Pero incluso en estos encuentros, supuestamente más serios y encumbrados, no falta la praxis, lo terrenal, el espíritu ardoroso y alegre del Caribe.
Escribo y no puedo dejar de sentir cierta tristeza, añoranza por lo que ha sido durante muchos años y ahora no es, por lo que tuve la oportunidad de vivir yo mismo en varias ediciones del festival que tuve la fortuna de cubrir y disfrutar. Porque, aún trabajando, la Fiesta del Fuego es precisamente eso: una fiesta, una epifanía, un disfrute de los sentidos.

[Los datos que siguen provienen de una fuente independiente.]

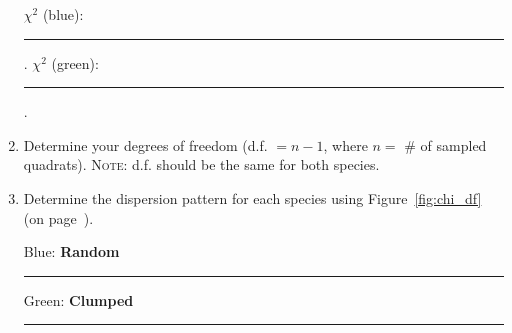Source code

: \documentclass[12pt, hidelinks]{exam}
\newcommand\chisq{$\chi^2$}
\newcommand*\AnswerBlank{\rule{0.75in}{0.4pt}\kern0.67pt.}
\begin{document}
\begin{enumerate}
\bigskip

\chisq{} (blue): \AnswerBlank{} \qquad \chisq{} (green): \AnswerBlank{}

\item Determine your degrees of freedom (d.f. $= n-1$, where $n =$ \# of sampled
quadrats). \textsc{Note:} d.f. should be the same for both species.

\item Determine the dispersion pattern for each species using Figure~\ref{fig:chi_df} (on page~\pageref{fig:chi_df}).

\bigskip

Blue: \ifprintanswers\textbf{Random}\else\rule{1.5in}{0.4pt}\fi \qquad Green: \ifprintanswers\textbf{Clumped}\else\rule{1.5in}{0.4pt}\fi

\end{enumerate}

\newpage
\end{document}

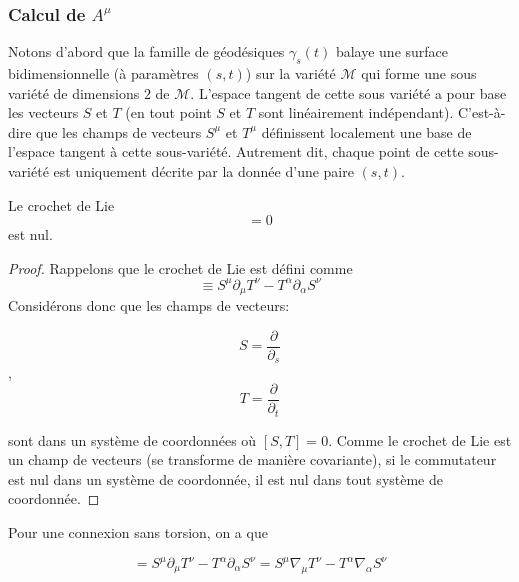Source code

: \subsubsection{Calcul de $A^\mu$}
Notons d'abord que la famille de géodésiques $\gamma_{s}(t)$ balaye une surface bidimensionnelle (à paramètres $(s,t)$) sur la variété $\mathcal{M}$ qui forme une sous variété de dimensions $2$ de $\mathcal{M}$. L'espace tangent de cette sous variété a pour base les vecteurs $S$ et $T$ (en tout point $S$ et $T$ sont linéairement indépendant). C'est-à-dire que les champs de vecteurs $S^{\mu}$ et $T^{\mu}$ définissent localement une base de l'espace tangent à cette sous-variété. Autrement dit, chaque point de cette sous-variété est uniquement décrite par la donnée d'une paire $(s,t)$.
\begin{theoremframe}
    \begin{propri} 
        Le crochet de Lie
        \begin{equation}
            [S,T] = 0
        \end{equation}
        est nul.
    \end{propri}
\end{theoremframe}
\begin{proof}

Rappelons que le crochet de Lie est défini comme
\begin{equation}
[S,T] \equiv S^{\mu}\partial_{\mu}T^{\nu} - T^{\alpha}\partial_{\alpha}S^{\nu}
\end{equation}
Considérons donc que les champs de vecteurs:

$$S = \frac{\partial}{\partial_{s}}$$, $$T = \frac{\partial}{\partial_{t}}$$

sont dans un système de coordonnées où $[S, T] = 0$. Comme le crochet de Lie est un champ de vecteurs (se transforme de manière covariante), si le commutateur est nul dans un système de coordonnée, il est nul dans tout système de coordonnée.
\end{proof}
\begin{theoremframe}
    \begin{propri}
        Pour une connexion sans torsion, on a que 

        \begin{equation}
            [S,T] = S^{\mu}\partial_{\mu}T^{\nu} - T^{\alpha}\partial_{\alpha}S^{\nu} = S^{\mu}\nabla_{\mu}T^{\nu} - T^{\alpha}\nabla_{\alpha}S^{\nu}
        \end{equation}
    \end{propri}
\end{theoremframe}

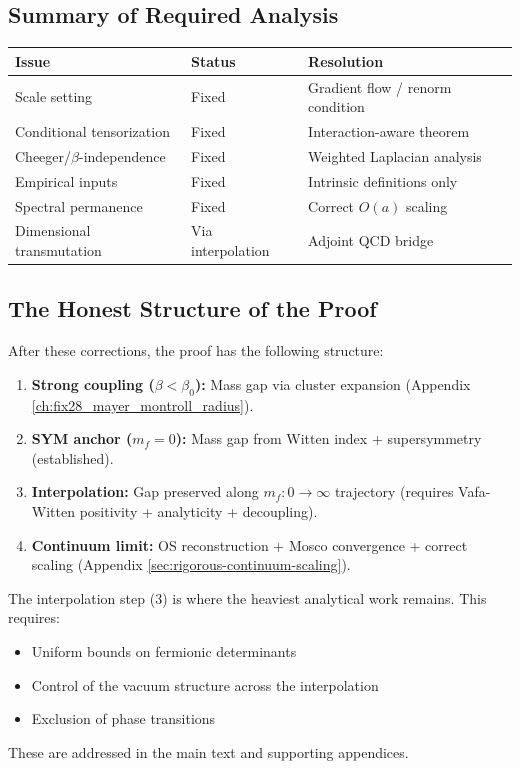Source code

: \subsection{Summary of Required Analysis}

\begin{center}
\begin{tabular}{|l|l|l|}
\hline
\textbf{Issue} & \textbf{Status} & \textbf{Resolution} \\
\hline
Scale setting & Fixed & Gradient flow / renorm condition \\
\hline
Conditional tensorization & Fixed & Interaction-aware theorem \\
\hline
Cheeger/$\beta$-independence & Fixed & Weighted Laplacian analysis \\
\hline
Empirical inputs & Fixed & Intrinsic definitions only \\
\hline
Spectral permanence & Fixed & Correct $O(a)$ scaling \\
\hline
Dimensional transmutation & Via interpolation & Adjoint QCD bridge \\
\hline
\end{tabular}
\end{center}

\subsection{The Honest Structure of the Proof}

After these corrections, the proof has the following structure:

\begin{enumerate}
    \item \textbf{Strong coupling ($\beta < \beta_0$):} Mass gap via cluster expansion (Appendix \ref{ch:fix28_mayer_montroll_radius}).
    
    \item \textbf{SYM anchor ($m_f = 0$):} Mass gap from Witten index + supersymmetry (established).
    
    \item \textbf{Interpolation:} Gap preserved along $m_f: 0 \to \infty$ trajectory (requires Vafa-Witten positivity + analyticity + decoupling).
    
    \item \textbf{Continuum limit:} OS reconstruction + Mosco convergence + correct scaling (Appendix \ref{sec:rigorous-continuum-scaling}).
\end{enumerate}

\begin{remark}
The interpolation step (3) is where the heaviest analytical work remains. This requires:
\begin{itemize}
    \item Uniform bounds on fermionic determinants
    \item Control of the vacuum structure across the interpolation
    \item Exclusion of phase transitions
\end{itemize}
These are addressed in the main text and supporting appendices.
\end{remark}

Y aunque este año ya no podrá ser, aunque la pandemia nos haya privado nuevamente en 2021 de la celebración directa, presencial, sé que sus llamas se mantienen vivas, crepitantes, en sus protagonistas, en sus organizadores, en Santiago y su gente, a la espera de que la pesadilla de los últimos meses quede finalmente atrás y puedan volver ―ojalá― en 2022 a dar luz y calor a los festejos y a quemar el Diablo en medio de los cantos y los vítores populares.